Document images with source code
============================================================

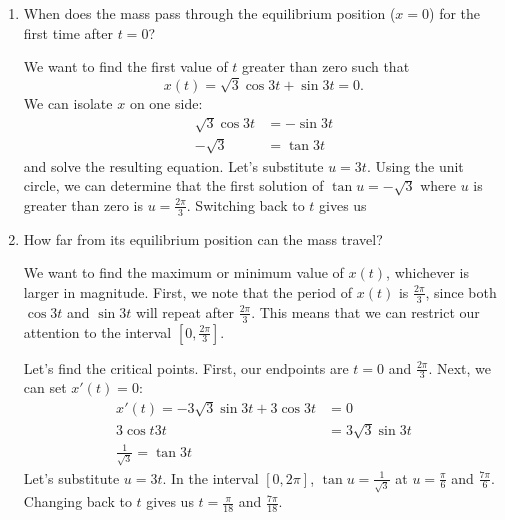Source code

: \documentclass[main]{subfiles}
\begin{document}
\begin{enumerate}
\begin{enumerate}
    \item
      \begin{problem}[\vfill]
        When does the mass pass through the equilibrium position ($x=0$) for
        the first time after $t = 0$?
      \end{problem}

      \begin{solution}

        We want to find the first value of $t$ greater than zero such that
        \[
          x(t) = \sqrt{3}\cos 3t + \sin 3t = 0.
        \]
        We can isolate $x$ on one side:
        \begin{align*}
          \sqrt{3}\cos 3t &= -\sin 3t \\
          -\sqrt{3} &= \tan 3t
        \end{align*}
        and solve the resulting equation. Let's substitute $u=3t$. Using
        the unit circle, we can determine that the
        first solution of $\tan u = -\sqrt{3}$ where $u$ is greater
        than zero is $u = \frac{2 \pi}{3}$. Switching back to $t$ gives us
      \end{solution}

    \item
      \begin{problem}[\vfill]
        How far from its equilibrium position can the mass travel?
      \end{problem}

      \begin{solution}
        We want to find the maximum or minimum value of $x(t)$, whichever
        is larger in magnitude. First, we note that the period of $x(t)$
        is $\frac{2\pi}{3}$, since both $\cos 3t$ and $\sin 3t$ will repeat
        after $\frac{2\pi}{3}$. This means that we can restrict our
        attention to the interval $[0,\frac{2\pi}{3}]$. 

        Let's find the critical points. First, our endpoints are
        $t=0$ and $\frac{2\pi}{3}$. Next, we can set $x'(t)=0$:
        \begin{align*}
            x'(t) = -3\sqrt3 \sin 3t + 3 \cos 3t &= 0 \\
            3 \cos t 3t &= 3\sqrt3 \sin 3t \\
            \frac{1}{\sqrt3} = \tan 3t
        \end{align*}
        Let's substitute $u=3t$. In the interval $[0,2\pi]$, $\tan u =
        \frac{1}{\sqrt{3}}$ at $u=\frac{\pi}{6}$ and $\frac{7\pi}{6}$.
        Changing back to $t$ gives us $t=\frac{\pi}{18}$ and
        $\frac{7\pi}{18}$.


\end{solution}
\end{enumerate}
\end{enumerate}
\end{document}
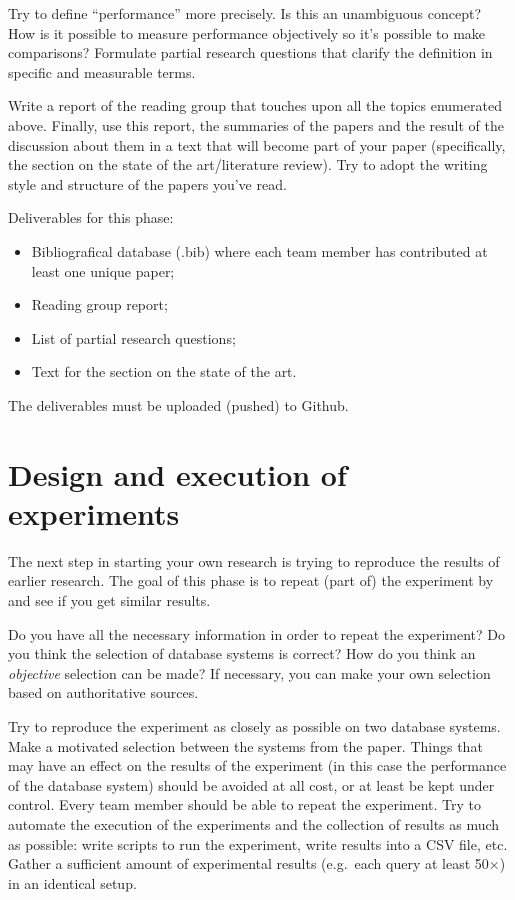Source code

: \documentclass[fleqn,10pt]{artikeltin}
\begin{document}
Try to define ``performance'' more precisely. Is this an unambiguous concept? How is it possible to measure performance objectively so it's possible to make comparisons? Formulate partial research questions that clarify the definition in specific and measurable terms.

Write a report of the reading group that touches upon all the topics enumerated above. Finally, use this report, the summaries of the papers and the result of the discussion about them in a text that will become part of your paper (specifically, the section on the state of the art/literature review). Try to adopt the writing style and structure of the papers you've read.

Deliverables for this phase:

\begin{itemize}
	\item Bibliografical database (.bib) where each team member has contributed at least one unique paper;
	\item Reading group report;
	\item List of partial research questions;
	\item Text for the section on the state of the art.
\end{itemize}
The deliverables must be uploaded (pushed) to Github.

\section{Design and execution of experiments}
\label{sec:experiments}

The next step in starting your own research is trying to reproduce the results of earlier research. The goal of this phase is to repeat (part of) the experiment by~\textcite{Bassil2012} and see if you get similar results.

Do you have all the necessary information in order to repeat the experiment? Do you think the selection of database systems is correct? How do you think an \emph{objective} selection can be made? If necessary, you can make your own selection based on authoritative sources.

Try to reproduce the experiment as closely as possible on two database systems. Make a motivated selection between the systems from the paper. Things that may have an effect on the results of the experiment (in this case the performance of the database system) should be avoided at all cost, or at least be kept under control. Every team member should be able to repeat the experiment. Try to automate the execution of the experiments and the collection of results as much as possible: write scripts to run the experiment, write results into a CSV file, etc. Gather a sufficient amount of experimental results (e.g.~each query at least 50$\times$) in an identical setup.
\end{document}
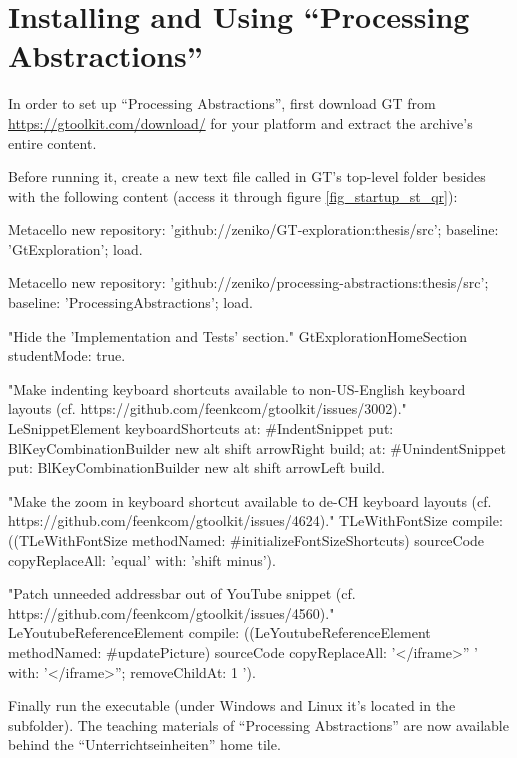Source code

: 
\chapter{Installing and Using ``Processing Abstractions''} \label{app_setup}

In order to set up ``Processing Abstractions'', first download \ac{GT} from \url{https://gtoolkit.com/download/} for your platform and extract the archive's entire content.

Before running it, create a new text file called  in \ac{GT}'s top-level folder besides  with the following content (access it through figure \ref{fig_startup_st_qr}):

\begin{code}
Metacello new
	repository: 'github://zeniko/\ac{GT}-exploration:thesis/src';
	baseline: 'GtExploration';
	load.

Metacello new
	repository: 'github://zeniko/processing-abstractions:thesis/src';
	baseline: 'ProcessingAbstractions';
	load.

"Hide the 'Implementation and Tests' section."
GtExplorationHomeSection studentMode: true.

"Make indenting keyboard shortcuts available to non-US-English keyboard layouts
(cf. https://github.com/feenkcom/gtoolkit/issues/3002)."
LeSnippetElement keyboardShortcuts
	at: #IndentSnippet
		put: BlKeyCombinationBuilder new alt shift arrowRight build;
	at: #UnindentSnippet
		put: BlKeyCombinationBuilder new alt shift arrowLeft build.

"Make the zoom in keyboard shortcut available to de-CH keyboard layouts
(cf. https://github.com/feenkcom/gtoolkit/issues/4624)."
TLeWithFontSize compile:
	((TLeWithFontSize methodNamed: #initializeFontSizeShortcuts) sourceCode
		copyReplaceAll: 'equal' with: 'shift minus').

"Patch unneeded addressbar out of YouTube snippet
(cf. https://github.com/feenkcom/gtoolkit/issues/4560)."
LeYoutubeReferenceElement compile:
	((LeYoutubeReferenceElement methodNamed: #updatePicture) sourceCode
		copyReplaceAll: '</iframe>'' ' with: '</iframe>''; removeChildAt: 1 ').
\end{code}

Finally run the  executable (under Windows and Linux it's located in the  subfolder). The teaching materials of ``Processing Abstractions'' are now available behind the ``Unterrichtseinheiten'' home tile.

============================================================

• [WORK TASK] The records above must be repeated in full and exactly, but without any of the pictures.

• [OUTPUT FOR THIS EXERCISE]
Source code

: \documentclass[main]{subfiles}
\begin{document}
\begin{enumerate}
\begin{enumerate}
    \item
      \begin{problem}[\vfill]
        When does the mass pass through the equilibrium position ($x=0$) for
        the first time after $t = 0$?
      \end{problem}

      \begin{solution}

        We want to find the first value of $t$ greater than zero such that
        \[
          x(t) = \sqrt{3}\cos 3t + \sin 3t = 0.
        \]
        We can isolate $x$ on one side:
        \begin{align*}
          \sqrt{3}\cos 3t &= -\sin 3t \\
          -\sqrt{3} &= \tan 3t
        \end{align*}
        and solve the resulting equation. Let's substitute $u=3t$. Using
        the unit circle, we can determine that the
        first solution of $\tan u = -\sqrt{3}$ where $u$ is greater
        than zero is $u = \frac{2 \pi}{3}$. Switching back to $t$ gives us
      \end{solution}

    \item
      \begin{problem}[\vfill]
        How far from its equilibrium position can the mass travel?
      \end{problem}

      \begin{solution}
        We want to find the maximum or minimum value of $x(t)$, whichever
        is larger in magnitude. First, we note that the period of $x(t)$
        is $\frac{2\pi}{3}$, since both $\cos 3t$ and $\sin 3t$ will repeat
        after $\frac{2\pi}{3}$. This means that we can restrict our
        attention to the interval $[0,\frac{2\pi}{3}]$. 

        Let's find the critical points. First, our endpoints are
        $t=0$ and $\frac{2\pi}{3}$. Next, we can set $x'(t)=0$:
        \begin{align*}
            x'(t) = -3\sqrt3 \sin 3t + 3 \cos 3t &= 0 \\
            3 \cos t 3t &= 3\sqrt3 \sin 3t \\
            \frac{1}{\sqrt3} = \tan 3t
        \end{align*}
        Let's substitute $u=3t$. In the interval $[0,2\pi]$, $\tan u =
        \frac{1}{\sqrt{3}}$ at $u=\frac{\pi}{6}$ and $\frac{7\pi}{6}$.
        Changing back to $t$ gives us $t=\frac{\pi}{18}$ and
        $\frac{7\pi}{18}$.


\end{solution}
\end{enumerate}
\end{enumerate}
\end{document}
Source code

: \documentclass[fleqn,10pt]{artikeltin}
\begin{document}
Try to define ``performance'' more precisely. Is this an unambiguous concept? How is it possible to measure performance objectively so it's possible to make comparisons? Formulate partial research questions that clarify the definition in specific and measurable terms.

Write a report of the reading group that touches upon all the topics enumerated above. Finally, use this report, the summaries of the papers and the result of the discussion about them in a text that will become part of your paper (specifically, the section on the state of the art/literature review). Try to adopt the writing style and structure of the papers you've read.

Deliverables for this phase:

\begin{itemize}
	\item Bibliografical database (.bib) where each team member has contributed at least one unique paper;
	\item Reading group report;
	\item List of partial research questions;
	\item Text for the section on the state of the art.
\end{itemize}
The deliverables must be uploaded (pushed) to Github.

\section{Design and execution of experiments}
\label{sec:experiments}

The next step in starting your own research is trying to reproduce the results of earlier research. The goal of this phase is to repeat (part of) the experiment by~\textcite{Bassil2012} and see if you get similar results.

Do you have all the necessary information in order to repeat the experiment? Do you think the selection of database systems is correct? How do you think an \emph{objective} selection can be made? If necessary, you can make your own selection based on authoritative sources.

Try to reproduce the experiment as closely as possible on two database systems. Make a motivated selection between the systems from the paper. Things that may have an effect on the results of the experiment (in this case the performance of the database system) should be avoided at all cost, or at least be kept under control. Every team member should be able to repeat the experiment. Try to automate the execution of the experiments and the collection of results as much as possible: write scripts to run the experiment, write results into a CSV file, etc. Gather a sufficient amount of experimental results (e.g.~each query at least 50$\times$) in an identical setup.
\end{document}
Source code

: 
\chapter{Installing and Using ``Processing Abstractions''} \label{app_setup}

In order to set up ``Processing Abstractions'', first download \ac{GT} from \url{https://gtoolkit.com/download/} for your platform and extract the archive's entire content.

Before running it, create a new text file called  in \ac{GT}'s top-level folder besides  with the following content (access it through figure \ref{fig_startup_st_qr}):

\begin{code}
Metacello new
	repository: 'github://zeniko/\ac{GT}-exploration:thesis/src';
	baseline: 'GtExploration';
	load.

Metacello new
	repository: 'github://zeniko/processing-abstractions:thesis/src';
	baseline: 'ProcessingAbstractions';
	load.

"Hide the 'Implementation and Tests' section."
GtExplorationHomeSection studentMode: true.

"Make indenting keyboard shortcuts available to non-US-English keyboard layouts
(cf. https://github.com/feenkcom/gtoolkit/issues/3002)."
LeSnippetElement keyboardShortcuts
	at: #IndentSnippet
		put: BlKeyCombinationBuilder new alt shift arrowRight build;
	at: #UnindentSnippet
		put: BlKeyCombinationBuilder new alt shift arrowLeft build.

"Make the zoom in keyboard shortcut available to de-CH keyboard layouts
(cf. https://github.com/feenkcom/gtoolkit/issues/4624)."
TLeWithFontSize compile:
	((TLeWithFontSize methodNamed: #initializeFontSizeShortcuts) sourceCode
		copyReplaceAll: 'equal' with: 'shift minus').

"Patch unneeded addressbar out of YouTube snippet
(cf. https://github.com/feenkcom/gtoolkit/issues/4560)."
LeYoutubeReferenceElement compile:
	((LeYoutubeReferenceElement methodNamed: #updatePicture) sourceCode
		copyReplaceAll: '</iframe>'' ' with: '</iframe>''; removeChildAt: 1 ').
\end{code}

Finally run the  executable (under Windows and Linux it's located in the  subfolder). The teaching materials of ``Processing Abstractions'' are now available behind the ``Unterrichtseinheiten'' home tile.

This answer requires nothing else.